# [Data shown]
┌──
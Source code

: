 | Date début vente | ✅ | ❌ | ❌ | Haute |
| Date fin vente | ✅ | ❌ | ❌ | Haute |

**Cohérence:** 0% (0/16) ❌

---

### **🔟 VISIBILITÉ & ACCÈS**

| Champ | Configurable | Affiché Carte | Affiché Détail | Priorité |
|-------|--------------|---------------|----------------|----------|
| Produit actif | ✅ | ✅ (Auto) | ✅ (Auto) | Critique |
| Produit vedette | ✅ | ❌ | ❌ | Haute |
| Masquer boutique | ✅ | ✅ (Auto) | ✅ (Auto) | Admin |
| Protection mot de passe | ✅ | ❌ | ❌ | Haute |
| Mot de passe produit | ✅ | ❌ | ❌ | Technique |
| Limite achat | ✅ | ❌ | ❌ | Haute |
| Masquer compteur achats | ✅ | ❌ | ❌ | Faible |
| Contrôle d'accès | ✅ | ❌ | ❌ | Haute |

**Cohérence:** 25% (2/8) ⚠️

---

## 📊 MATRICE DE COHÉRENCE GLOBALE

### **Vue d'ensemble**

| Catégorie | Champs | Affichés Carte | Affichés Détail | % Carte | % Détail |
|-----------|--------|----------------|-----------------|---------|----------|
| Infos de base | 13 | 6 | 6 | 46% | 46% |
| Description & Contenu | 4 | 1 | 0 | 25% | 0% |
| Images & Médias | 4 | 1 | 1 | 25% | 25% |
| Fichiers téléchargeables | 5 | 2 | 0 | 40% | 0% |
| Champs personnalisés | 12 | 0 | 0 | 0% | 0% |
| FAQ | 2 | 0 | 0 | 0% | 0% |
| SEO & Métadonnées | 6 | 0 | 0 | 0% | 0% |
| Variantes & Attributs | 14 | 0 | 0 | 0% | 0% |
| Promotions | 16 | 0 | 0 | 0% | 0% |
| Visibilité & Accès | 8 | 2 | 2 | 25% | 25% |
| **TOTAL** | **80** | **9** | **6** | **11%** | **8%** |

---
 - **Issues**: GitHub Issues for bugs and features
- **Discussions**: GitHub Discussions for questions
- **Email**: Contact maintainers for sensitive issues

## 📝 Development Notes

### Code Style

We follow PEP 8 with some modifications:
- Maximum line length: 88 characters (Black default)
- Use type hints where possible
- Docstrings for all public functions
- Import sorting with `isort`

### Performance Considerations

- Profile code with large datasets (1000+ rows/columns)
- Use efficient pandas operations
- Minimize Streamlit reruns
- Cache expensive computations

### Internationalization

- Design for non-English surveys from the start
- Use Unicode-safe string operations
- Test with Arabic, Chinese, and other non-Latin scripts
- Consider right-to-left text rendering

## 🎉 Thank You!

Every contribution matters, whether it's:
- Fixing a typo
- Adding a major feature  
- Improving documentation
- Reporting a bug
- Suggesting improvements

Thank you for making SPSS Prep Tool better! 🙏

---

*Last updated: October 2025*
└──
# [Task to carry out]
The reply should hold only the lines from the first line of the listing above through the line with "2 | 25% | 25% |", each copied exactly.

# [Your response]
Source code

: | Date début vente | ✅ | ❌ | ❌ | Haute |
| Date fin vente | ✅ | ❌ | ❌ | Haute |

**Cohérence:** 0% (0/16) ❌

---

### **🔟 VISIBILITÉ & ACCÈS**

| Champ | Configurable | Affiché Carte | Affiché Détail | Priorité |
|-------|--------------|---------------|----------------|----------|
| Produit actif | ✅ | ✅ (Auto) | ✅ (Auto) | Critique |
| Produit vedette | ✅ | ❌ | ❌ | Haute |
| Masquer boutique | ✅ | ✅ (Auto) | ✅ (Auto) | Admin |
| Protection mot de passe | ✅ | ❌ | ❌ | Haute |
| Mot de passe produit | ✅ | ❌ | ❌ | Technique |
| Limite achat | ✅ | ❌ | ❌ | Haute |
| Masquer compteur achats | ✅ | ❌ | ❌ | Faible |
| Contrôle d'accès | ✅ | ❌ | ❌ | Haute |

**Cohérence:** 25% (2/8) ⚠️

---

## 📊 MATRICE DE COHÉRENCE GLOBALE

### **Vue d'ensemble**

| Catégorie | Champs | Affichés Carte | Affichés Détail | % Carte | % Détail |
|-----------|--------|----------------|-----------------|---------|----------|
| Infos de base | 13 | 6 | 6 | 46% | 46% |
| Description & Contenu | 4 | 1 | 0 | 25% | 0% |
| Images & Médias | 4 | 1 | 1 | 25% | 25% |
| Fichiers téléchargeables | 5 | 2 | 0 | 40% | 0% |
| Champs personnalisés | 12 | 0 | 0 | 0% | 0% |
| FAQ | 2 | 0 | 0 | 0% | 0% |
| SEO & Métadonnées | 6 | 0 | 0 | 0% | 0% |
| Variantes & Attributs | 14 | 0 | 0 | 0% | 0% |
| Promotions | 16 | 0 | 0 | 0% | 0% |
| Visibilité & Accès | 8 | 2 | 2 | 25% | 25% |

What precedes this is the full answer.